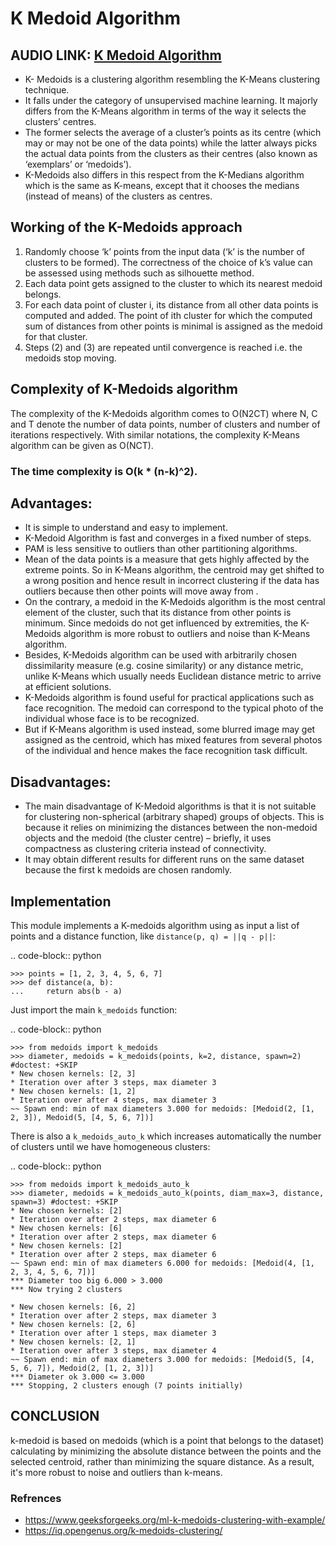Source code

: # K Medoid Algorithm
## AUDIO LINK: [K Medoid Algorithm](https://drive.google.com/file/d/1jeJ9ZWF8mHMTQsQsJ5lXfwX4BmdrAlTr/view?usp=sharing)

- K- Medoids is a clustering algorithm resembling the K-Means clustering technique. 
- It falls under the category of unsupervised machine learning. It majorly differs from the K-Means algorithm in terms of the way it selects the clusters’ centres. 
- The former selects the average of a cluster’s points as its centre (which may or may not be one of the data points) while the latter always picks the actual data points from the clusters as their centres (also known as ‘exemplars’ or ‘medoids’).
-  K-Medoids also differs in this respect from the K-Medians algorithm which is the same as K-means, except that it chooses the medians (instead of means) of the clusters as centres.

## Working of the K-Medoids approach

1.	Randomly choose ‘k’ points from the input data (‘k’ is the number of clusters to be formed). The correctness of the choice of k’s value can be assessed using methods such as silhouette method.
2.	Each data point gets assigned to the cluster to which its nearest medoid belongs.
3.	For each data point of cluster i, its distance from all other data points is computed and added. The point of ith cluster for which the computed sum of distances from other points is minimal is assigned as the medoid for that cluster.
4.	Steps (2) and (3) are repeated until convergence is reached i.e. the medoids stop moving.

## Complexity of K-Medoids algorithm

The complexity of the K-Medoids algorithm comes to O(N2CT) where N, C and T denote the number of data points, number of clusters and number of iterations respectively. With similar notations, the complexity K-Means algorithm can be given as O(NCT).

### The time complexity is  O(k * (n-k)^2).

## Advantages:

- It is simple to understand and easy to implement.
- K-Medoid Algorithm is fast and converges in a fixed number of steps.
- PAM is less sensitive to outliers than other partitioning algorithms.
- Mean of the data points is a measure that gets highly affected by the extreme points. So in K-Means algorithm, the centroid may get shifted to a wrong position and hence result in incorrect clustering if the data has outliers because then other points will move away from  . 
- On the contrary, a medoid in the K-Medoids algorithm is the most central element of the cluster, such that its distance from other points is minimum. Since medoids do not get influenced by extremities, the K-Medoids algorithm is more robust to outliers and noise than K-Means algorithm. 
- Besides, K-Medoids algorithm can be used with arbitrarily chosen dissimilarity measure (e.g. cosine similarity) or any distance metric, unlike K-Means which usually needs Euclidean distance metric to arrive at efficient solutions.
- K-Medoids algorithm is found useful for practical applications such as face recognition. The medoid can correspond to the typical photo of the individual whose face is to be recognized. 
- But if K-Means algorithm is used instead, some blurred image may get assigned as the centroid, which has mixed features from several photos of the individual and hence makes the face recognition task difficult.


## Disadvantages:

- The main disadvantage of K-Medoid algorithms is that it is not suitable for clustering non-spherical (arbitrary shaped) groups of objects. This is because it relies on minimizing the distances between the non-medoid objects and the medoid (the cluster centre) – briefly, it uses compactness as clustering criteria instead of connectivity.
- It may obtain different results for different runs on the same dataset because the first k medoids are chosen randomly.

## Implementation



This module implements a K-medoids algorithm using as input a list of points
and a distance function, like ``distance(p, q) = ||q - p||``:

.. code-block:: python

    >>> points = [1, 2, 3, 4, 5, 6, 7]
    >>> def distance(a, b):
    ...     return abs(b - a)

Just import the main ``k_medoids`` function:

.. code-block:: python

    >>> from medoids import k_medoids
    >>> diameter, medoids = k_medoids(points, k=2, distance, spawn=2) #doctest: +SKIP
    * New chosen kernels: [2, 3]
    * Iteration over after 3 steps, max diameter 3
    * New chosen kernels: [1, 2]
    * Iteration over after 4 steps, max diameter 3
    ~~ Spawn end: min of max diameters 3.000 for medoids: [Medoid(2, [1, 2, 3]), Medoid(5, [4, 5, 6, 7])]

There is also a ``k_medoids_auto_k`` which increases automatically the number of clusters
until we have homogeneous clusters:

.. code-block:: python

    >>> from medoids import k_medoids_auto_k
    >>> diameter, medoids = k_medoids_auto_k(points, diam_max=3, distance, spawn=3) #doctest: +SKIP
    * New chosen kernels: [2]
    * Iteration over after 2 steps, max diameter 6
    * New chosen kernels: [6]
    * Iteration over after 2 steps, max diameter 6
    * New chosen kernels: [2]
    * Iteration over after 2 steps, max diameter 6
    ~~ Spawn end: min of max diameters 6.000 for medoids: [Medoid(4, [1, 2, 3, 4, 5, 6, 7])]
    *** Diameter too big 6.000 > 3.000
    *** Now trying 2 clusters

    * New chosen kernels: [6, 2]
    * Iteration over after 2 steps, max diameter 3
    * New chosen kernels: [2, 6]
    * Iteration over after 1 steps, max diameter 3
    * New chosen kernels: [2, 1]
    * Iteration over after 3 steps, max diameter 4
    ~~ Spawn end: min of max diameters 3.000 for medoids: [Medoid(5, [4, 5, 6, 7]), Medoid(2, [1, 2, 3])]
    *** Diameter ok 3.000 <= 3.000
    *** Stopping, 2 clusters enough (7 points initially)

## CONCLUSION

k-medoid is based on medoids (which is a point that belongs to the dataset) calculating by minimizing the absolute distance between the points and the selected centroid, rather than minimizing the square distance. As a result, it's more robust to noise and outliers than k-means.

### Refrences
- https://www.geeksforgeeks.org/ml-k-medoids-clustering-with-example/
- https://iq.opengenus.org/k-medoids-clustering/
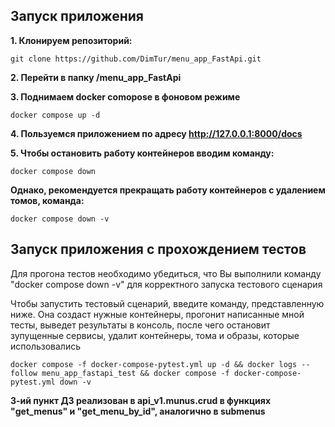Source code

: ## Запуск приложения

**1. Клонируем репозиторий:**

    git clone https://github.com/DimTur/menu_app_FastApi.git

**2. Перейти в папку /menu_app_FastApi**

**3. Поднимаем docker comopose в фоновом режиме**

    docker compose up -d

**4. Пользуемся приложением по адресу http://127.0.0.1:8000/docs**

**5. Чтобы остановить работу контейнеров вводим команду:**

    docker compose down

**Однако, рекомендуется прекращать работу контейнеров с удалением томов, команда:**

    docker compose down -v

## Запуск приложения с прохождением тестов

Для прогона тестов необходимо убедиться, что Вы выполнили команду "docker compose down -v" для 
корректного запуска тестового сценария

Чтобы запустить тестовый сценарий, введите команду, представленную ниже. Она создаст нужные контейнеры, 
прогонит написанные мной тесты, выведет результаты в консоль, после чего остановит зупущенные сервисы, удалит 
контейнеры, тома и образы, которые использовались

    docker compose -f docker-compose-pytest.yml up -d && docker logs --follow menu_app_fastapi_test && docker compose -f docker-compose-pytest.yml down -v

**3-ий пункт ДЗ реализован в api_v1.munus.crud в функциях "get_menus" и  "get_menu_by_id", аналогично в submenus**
----
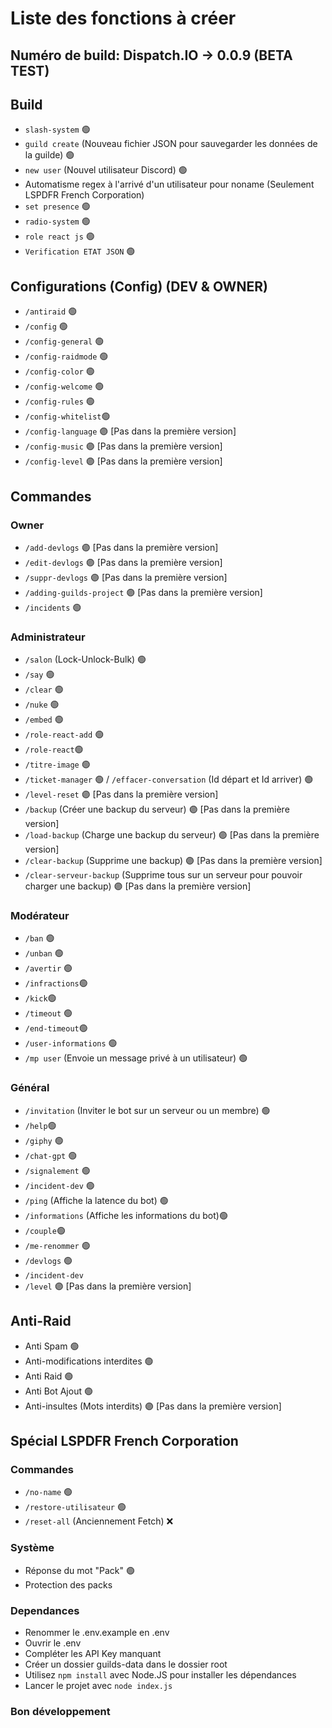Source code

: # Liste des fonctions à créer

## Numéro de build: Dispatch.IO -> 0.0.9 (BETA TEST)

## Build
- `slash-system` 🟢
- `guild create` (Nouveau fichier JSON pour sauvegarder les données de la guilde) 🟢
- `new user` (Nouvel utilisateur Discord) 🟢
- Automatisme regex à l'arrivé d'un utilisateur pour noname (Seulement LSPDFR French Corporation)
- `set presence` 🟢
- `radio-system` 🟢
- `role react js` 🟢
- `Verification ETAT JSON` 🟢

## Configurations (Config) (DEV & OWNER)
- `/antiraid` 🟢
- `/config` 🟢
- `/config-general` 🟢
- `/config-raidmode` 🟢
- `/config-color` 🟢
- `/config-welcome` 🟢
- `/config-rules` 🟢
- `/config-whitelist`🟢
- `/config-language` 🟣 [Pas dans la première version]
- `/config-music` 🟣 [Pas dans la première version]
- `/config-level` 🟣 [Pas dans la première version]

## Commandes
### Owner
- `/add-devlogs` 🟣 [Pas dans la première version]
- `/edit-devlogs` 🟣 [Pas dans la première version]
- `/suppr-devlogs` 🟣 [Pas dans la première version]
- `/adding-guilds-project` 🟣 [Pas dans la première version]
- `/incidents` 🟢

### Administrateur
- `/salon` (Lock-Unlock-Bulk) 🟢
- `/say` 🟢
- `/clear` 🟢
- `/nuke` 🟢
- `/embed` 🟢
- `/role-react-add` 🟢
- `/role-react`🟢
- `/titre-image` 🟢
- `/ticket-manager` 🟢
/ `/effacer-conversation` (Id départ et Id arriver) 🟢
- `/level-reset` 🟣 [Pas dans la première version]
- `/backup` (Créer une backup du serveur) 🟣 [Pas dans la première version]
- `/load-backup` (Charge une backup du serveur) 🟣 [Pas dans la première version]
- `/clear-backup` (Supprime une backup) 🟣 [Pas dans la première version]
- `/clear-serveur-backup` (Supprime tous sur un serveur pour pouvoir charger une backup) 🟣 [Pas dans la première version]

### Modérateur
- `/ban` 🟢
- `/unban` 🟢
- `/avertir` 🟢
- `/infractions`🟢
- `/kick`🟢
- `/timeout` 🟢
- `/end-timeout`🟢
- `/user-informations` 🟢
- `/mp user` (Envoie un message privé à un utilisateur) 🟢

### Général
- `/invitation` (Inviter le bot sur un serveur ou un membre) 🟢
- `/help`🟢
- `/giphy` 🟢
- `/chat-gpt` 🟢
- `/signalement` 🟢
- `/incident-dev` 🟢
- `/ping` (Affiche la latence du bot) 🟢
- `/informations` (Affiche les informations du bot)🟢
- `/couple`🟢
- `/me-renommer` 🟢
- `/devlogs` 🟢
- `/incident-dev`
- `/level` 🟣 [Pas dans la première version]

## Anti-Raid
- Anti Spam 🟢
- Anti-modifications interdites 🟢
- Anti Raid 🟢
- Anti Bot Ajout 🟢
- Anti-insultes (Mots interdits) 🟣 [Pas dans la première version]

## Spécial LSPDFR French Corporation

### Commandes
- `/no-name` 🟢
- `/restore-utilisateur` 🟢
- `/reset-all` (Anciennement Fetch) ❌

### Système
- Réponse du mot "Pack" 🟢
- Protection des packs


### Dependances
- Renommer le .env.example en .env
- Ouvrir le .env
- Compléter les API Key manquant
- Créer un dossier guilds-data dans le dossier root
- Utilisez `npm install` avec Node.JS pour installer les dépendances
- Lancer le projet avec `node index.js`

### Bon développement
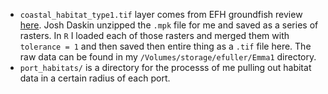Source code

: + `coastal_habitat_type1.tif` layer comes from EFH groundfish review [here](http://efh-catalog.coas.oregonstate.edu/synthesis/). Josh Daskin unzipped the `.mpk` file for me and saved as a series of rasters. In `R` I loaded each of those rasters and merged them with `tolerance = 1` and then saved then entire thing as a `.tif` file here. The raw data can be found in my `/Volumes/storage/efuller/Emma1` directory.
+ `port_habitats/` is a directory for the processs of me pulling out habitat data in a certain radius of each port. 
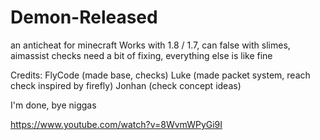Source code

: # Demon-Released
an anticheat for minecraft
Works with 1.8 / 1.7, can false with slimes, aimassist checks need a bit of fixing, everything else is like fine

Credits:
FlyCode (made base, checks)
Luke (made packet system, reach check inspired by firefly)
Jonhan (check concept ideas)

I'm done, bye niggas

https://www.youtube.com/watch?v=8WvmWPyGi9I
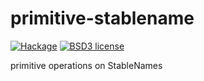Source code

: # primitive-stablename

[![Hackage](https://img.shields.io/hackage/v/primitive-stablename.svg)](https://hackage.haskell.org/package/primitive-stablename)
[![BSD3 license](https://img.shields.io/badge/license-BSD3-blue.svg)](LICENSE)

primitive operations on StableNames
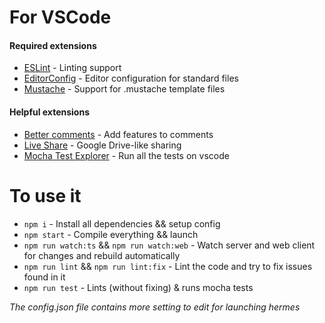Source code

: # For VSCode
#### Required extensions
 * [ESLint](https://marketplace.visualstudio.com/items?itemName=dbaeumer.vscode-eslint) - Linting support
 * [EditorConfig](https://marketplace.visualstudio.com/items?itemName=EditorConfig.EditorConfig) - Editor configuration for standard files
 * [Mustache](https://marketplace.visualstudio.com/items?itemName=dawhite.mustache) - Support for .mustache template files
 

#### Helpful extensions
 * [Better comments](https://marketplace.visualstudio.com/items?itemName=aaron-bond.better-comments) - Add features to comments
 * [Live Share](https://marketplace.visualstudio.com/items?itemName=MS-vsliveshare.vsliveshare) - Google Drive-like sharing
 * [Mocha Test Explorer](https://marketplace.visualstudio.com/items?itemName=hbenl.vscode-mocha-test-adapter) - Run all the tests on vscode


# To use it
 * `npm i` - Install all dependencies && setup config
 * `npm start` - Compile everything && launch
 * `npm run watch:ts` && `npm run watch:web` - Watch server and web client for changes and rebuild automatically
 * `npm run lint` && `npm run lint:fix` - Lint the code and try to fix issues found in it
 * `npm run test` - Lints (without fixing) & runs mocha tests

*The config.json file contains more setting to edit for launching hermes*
----
* **Assigned task**:
What is needed is an exact copy of the lines above, from the one containing "- K-Medoids algorithm" through the one containing "medoids import k_medoids_auto_k", with nothing added.

* **Response to the task**:
- K-Medoids algorithm is found useful for practical applications such as face recognition. The medoid can correspond to the typical photo of the individual whose face is to be recognized. 
- But if K-Means algorithm is used instead, some blurred image may get assigned as the centroid, which has mixed features from several photos of the individual and hence makes the face recognition task difficult.


## Disadvantages:

- The main disadvantage of K-Medoid algorithms is that it is not suitable for clustering non-spherical (arbitrary shaped) groups of objects. This is because it relies on minimizing the distances between the non-medoid objects and the medoid (the cluster centre) – briefly, it uses compactness as clustering criteria instead of connectivity.
- It may obtain different results for different runs on the same dataset because the first k medoids are chosen randomly.

## Implementation



This module implements a K-medoids algorithm using as input a list of points
and a distance function, like ``distance(p, q) = ||q - p||``:

.. code-block:: python

    >>> points = [1, 2, 3, 4, 5, 6, 7]
    >>> def distance(a, b):
    ...     return abs(b - a)

Just import the main ``k_medoids`` function:

.. code-block:: python

    >>> from medoids import k_medoids
    >>> diameter, medoids = k_medoids(points, k=2, distance, spawn=2) #doctest: +SKIP
    * New chosen kernels: [2, 3]
    * Iteration over after 3 steps, max diameter 3
    * New chosen kernels: [1, 2]
    * Iteration over after 4 steps, max diameter 3
    ~~ Spawn end: min of max diameters 3.000 for medoids: [Medoid(2, [1, 2, 3]), Medoid(5, [4, 5, 6, 7])]

There is also a ``k_medoids_auto_k`` which increases automatically the number of clusters
until we have homogeneous clusters:

.. code-block:: python

    >>> from medoids import k_medoids_auto_k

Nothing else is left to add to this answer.